Data records:
____

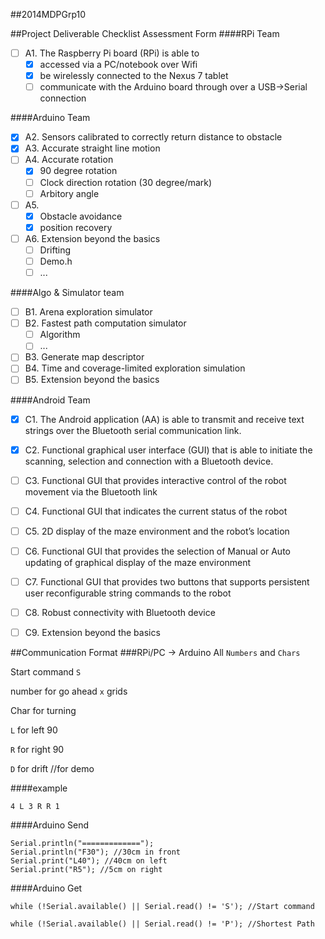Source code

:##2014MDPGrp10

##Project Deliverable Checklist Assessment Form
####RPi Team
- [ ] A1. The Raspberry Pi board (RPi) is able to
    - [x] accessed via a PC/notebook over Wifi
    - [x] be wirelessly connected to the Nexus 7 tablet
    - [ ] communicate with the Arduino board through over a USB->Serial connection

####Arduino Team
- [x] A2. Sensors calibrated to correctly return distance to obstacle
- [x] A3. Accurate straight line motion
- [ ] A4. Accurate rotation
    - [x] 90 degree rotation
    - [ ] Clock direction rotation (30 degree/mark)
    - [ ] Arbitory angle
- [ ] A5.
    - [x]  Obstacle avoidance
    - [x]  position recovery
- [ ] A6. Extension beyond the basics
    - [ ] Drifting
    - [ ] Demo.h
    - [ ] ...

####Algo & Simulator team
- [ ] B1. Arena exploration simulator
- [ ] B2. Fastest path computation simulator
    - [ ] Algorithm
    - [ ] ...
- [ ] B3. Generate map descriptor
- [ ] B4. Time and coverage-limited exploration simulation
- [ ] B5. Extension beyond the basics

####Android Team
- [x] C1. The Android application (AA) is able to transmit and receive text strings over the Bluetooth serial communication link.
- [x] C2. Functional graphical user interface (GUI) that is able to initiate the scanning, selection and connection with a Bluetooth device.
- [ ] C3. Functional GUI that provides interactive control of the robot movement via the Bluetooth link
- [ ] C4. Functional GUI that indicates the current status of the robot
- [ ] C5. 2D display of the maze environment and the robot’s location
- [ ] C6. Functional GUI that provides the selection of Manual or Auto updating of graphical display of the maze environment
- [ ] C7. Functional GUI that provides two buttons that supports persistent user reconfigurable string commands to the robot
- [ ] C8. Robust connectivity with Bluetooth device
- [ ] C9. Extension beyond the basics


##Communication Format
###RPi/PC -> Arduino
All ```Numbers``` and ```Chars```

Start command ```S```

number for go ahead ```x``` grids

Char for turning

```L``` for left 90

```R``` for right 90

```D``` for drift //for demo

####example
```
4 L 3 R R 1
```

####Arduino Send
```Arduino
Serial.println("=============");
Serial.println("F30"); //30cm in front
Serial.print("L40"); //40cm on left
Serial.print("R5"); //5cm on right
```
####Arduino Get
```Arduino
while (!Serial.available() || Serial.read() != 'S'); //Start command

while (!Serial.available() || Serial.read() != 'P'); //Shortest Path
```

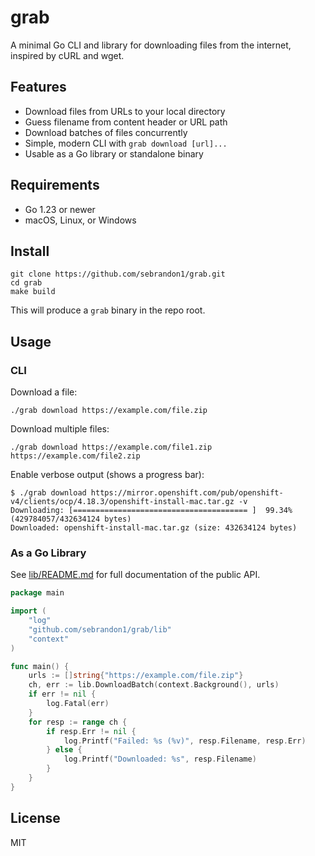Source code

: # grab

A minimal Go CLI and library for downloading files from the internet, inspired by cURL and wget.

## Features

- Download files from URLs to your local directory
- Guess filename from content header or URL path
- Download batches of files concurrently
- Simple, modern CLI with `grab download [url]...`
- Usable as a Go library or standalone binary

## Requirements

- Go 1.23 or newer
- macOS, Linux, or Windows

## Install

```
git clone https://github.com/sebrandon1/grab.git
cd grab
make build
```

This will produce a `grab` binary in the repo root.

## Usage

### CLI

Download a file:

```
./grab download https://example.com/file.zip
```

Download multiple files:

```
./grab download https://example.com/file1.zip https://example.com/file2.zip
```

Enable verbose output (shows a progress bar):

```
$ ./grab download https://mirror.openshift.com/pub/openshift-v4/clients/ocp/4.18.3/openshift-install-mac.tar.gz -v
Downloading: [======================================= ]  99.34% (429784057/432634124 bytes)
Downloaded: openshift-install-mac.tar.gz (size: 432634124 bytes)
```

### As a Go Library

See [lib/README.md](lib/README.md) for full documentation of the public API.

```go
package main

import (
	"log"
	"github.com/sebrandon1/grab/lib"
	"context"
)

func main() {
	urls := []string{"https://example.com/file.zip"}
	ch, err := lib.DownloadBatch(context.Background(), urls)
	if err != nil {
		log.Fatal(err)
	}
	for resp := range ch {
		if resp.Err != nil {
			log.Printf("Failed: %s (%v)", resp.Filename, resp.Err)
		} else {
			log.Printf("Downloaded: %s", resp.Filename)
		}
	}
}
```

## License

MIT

____

→ Task goal:
Scan the lines above for "- [ ] Clock" and for "- [ ] Algorithm". Repeat exactly the line holding each of them and every line in between.

→ Task result:
    - [ ] Clock direction rotation (30 degree/mark)
    - [ ] Arbitory angle
- [ ] A5.
    - [x]  Obstacle avoidance
    - [x]  position recovery
- [ ] A6. Extension beyond the basics
    - [ ] Drifting
    - [ ] Demo.h
    - [ ] ...

####Algo & Simulator team
- [ ] B1. Arena exploration simulator
- [ ] B2. Fastest path computation simulator
    - [ ] Algorithm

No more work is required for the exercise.